マイケル・マーシャル・スミス 嶋田洋一訳 『ワン・オヴ・アス』 ソニーマガジンズ

 2006年が始まって10日経ちましたが、僕の2006年ベストはもう決まりました。『ワン・オヴ・アス』です。他にとてもおもしろいのが出てくる可能性もありますが、その場合も別枠で1位に輝く事は間違いありません。
 ベストといっても、話自体でそうなったわけではありません。物語としてはなかなかおもしろいなあといったところです。絶賛するほどのものではないように思います。個人的には、プロローグを読んでまさかと思ったことがその通りにならなくて良かったです。あんまり大差はありませんでしたが、まあよしとしましょう。
 ベストにする理由は2点あります。1つはハップ・トムスンというキャラクターの魅力。
彼がバーにやってきて、バーテンダーに注文をした時のくだり。

「そこにチップを書き込む欄があります」バーテンダーがわざわざ教えてくれた。
 「なるほど、あるな」おれはその欄に横線を引いた。「警告をありがとう」相手は受領証をひったくると、もっといい客を捜しにいってしまった。

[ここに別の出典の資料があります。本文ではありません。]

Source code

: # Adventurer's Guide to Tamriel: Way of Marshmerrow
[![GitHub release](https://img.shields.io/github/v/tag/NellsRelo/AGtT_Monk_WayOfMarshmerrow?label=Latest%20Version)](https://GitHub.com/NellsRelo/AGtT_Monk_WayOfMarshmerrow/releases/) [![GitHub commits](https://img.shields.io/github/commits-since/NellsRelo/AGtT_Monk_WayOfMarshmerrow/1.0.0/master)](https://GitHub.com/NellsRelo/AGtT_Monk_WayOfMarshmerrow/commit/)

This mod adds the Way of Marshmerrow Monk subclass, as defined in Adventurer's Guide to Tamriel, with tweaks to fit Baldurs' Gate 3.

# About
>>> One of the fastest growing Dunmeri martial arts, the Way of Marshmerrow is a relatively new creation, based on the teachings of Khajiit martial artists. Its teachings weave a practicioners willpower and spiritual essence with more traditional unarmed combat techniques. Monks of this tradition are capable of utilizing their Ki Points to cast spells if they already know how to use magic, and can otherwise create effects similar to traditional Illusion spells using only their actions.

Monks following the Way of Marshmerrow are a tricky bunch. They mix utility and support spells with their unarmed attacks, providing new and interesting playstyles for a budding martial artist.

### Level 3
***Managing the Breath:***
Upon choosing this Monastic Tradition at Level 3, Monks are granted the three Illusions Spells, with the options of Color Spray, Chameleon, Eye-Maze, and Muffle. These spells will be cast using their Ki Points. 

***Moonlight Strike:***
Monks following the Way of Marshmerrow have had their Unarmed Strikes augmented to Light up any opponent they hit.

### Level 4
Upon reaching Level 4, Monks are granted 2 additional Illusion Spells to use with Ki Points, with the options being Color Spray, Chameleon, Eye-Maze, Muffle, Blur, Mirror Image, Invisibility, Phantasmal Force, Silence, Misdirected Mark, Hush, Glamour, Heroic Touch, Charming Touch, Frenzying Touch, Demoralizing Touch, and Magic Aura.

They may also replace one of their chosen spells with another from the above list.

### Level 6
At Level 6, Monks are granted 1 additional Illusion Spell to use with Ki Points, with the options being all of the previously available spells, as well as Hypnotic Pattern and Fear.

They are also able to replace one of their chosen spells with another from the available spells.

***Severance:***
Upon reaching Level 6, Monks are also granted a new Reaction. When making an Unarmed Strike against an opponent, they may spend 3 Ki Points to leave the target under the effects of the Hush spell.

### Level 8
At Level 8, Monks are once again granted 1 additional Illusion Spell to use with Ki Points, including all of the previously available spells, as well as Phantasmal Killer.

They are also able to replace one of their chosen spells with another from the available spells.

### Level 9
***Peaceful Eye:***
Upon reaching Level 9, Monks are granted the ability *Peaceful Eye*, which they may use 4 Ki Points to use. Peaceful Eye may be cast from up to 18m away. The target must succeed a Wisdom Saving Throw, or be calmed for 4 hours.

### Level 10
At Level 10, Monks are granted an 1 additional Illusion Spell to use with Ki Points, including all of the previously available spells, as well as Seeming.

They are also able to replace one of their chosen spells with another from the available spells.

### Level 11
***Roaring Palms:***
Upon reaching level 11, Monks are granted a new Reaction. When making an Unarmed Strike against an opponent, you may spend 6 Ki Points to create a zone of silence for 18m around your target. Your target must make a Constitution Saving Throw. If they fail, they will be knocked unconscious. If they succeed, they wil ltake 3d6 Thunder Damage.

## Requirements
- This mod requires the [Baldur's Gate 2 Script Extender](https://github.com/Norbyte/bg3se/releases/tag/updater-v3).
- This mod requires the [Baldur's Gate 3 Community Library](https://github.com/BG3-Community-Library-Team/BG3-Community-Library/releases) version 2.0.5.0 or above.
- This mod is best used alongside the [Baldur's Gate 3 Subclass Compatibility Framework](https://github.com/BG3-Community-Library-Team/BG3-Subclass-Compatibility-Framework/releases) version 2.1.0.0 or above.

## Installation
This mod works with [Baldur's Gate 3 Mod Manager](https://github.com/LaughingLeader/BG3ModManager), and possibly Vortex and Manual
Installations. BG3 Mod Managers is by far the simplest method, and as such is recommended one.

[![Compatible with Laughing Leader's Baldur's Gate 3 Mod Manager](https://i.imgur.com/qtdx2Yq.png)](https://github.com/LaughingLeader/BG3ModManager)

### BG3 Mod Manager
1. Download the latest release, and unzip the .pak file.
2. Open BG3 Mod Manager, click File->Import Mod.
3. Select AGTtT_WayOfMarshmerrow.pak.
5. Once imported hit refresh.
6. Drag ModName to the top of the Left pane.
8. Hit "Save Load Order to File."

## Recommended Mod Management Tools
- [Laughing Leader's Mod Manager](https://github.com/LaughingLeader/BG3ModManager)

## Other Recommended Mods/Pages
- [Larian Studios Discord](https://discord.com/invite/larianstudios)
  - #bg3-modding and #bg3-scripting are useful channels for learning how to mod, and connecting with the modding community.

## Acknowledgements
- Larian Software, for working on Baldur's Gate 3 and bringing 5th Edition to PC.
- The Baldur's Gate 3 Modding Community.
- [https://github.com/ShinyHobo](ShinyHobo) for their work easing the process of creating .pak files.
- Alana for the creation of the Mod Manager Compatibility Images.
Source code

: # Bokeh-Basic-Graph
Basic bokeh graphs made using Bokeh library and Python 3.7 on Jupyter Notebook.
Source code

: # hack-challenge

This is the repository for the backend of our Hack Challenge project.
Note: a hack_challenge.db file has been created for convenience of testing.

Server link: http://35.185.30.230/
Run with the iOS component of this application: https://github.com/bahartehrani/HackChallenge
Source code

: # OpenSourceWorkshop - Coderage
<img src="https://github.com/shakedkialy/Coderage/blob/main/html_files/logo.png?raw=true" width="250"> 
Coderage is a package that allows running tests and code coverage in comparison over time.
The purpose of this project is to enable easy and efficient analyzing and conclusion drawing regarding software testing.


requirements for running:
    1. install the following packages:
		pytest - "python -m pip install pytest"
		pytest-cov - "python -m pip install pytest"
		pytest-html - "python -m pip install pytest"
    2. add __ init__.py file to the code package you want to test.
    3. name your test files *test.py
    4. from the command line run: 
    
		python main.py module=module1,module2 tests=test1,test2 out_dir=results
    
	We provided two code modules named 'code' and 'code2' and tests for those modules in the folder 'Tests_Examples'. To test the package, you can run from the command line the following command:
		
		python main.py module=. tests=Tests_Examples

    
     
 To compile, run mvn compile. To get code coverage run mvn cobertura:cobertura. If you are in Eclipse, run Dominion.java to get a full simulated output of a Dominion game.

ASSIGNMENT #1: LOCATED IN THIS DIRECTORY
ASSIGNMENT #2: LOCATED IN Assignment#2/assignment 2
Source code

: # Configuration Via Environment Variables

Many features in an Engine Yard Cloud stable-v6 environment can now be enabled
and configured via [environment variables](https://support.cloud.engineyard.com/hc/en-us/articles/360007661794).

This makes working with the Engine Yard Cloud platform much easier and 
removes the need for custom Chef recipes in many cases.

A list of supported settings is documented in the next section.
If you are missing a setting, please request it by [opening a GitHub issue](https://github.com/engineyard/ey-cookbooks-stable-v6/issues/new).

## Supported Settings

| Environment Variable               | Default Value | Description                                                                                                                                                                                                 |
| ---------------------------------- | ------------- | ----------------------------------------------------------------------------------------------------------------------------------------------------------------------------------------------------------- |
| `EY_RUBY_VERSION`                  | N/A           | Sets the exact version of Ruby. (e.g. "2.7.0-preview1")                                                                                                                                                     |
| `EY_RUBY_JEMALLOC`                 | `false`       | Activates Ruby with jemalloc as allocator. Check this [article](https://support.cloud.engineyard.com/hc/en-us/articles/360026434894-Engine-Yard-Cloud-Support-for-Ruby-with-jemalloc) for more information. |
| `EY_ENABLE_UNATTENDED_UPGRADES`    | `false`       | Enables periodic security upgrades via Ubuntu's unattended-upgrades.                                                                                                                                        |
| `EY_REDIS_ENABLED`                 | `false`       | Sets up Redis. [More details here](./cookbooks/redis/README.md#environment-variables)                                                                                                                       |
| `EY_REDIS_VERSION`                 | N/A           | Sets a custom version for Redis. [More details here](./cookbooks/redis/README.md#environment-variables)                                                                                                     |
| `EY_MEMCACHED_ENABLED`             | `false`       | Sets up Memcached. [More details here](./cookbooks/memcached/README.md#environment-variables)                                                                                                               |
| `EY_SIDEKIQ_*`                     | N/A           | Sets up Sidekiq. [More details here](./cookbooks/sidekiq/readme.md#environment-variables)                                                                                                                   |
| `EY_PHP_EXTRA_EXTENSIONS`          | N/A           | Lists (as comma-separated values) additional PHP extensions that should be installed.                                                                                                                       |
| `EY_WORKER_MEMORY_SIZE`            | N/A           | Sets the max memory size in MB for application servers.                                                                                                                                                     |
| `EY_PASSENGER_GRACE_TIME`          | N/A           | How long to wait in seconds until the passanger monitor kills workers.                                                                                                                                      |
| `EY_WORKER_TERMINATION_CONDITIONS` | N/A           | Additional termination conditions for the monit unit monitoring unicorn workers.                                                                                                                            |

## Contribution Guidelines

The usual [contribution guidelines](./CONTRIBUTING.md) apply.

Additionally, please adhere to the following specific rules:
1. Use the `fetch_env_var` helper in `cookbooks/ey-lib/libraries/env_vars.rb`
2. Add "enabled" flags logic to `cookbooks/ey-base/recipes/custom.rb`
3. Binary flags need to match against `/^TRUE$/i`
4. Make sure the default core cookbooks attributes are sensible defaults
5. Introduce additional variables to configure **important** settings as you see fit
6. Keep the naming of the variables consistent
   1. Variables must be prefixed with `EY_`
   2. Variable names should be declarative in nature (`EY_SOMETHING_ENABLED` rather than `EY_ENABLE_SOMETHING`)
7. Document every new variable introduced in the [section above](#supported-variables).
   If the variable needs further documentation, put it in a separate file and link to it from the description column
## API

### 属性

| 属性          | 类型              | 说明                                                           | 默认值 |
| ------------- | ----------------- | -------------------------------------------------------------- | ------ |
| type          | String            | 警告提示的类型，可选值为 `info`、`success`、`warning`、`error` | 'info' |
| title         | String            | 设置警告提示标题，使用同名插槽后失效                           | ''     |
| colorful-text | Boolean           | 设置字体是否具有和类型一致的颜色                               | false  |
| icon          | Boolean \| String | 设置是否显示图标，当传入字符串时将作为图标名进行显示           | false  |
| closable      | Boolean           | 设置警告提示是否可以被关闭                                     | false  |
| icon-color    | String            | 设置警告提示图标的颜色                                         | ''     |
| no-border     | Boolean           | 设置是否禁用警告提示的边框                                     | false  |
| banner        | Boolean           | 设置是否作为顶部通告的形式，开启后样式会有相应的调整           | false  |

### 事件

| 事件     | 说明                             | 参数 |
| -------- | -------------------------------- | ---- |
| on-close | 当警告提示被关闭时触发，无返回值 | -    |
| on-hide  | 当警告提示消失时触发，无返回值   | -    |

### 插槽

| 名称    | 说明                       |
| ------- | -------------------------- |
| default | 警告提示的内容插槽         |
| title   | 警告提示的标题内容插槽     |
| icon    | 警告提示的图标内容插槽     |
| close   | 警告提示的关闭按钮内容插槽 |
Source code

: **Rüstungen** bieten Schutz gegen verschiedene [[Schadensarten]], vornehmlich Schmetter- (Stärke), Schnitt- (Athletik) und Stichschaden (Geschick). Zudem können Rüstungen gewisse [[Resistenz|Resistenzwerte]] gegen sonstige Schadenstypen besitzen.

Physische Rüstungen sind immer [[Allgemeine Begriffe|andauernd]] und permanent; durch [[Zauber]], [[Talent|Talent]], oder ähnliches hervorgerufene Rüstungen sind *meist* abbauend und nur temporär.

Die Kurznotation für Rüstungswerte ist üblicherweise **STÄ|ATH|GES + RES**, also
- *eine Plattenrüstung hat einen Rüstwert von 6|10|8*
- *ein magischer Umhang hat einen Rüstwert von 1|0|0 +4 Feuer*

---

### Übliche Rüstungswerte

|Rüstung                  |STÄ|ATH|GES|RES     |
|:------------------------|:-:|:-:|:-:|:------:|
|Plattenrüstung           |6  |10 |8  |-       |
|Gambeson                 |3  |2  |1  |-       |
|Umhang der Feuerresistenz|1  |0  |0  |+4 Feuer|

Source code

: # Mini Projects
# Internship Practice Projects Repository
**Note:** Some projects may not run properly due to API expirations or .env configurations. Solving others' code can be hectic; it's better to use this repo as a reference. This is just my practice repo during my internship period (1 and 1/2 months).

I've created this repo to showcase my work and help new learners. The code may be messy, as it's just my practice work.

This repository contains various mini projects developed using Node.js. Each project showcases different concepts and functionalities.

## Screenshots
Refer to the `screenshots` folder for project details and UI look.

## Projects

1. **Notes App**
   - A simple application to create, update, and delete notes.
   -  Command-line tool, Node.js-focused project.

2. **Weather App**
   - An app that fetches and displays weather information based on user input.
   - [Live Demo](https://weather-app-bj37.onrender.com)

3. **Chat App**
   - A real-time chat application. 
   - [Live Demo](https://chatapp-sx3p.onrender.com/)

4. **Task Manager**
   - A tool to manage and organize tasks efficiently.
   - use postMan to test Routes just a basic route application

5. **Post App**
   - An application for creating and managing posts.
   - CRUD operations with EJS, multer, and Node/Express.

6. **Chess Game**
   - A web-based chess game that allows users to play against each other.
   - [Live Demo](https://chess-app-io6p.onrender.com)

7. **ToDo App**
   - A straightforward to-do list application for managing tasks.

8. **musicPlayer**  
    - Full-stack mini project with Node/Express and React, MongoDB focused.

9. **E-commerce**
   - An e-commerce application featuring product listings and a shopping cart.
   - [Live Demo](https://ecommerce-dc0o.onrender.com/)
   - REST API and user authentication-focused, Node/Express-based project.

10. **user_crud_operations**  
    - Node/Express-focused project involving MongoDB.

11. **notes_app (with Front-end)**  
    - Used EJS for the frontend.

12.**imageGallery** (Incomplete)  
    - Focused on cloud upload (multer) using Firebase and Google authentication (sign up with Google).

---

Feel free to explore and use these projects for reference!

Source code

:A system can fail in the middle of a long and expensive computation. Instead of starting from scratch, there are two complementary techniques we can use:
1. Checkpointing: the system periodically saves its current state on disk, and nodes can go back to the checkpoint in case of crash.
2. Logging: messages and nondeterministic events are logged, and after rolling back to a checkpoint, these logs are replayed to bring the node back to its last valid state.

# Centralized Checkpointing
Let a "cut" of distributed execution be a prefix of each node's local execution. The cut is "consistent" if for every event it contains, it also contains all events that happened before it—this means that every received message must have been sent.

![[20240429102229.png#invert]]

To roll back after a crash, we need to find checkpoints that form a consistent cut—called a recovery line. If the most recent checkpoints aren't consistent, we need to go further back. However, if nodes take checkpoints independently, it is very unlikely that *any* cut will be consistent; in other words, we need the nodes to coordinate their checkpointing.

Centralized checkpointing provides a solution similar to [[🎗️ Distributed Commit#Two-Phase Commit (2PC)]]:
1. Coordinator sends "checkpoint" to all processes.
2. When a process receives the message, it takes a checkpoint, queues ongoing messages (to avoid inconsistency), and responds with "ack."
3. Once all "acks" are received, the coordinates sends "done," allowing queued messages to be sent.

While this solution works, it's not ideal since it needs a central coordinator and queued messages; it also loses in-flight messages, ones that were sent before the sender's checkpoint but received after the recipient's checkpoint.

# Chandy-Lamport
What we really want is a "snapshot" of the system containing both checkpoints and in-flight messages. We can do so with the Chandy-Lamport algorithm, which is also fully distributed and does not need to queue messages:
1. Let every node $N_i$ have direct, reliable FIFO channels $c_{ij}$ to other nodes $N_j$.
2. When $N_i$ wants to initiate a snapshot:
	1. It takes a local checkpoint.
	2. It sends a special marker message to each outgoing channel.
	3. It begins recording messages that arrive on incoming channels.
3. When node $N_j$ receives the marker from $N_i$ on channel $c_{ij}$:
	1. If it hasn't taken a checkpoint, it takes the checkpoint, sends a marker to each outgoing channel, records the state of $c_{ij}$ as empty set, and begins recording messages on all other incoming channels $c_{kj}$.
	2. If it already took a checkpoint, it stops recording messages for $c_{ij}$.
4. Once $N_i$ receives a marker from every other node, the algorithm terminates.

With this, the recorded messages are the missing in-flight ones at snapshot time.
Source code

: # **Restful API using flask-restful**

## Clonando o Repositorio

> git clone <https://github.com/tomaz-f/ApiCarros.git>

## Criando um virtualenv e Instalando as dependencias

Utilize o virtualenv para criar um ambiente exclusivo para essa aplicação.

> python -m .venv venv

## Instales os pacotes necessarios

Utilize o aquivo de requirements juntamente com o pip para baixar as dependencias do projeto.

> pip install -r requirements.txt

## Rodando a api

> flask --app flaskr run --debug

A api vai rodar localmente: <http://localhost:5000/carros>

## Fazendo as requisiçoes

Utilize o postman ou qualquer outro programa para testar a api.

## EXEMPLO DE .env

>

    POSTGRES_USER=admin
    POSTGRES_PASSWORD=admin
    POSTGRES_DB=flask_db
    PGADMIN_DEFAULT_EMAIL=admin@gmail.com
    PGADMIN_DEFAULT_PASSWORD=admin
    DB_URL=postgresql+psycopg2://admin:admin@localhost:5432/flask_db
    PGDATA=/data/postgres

 少しわかりづらいですが、このように様々な人間や機械と面白い掛け合いを読ませてくれます。また、ホテルの朝食であるクロワッサンに毒づいたり、女に行うマッサージについて語ったりと、少し変な人間なのですが、そこが良かったりもします。もちろん、相棒のデックともども、決めるところは決めてくれます。他にも脇を固める女性陣もそれぞれ個性的で、呼んでいて飽きることはありませんでした。
 2つ目は、なかなか見られないシュールな光景を描いている点です。こればっかりは読んでもらうしかないのですが、NHK教育にでてきそうな光景だなあと感じました。
 すべての人にはおすすめすることはできないんですけど、肩肘張らない変な小説を読みたいという人にはぴったりの作品だと思います。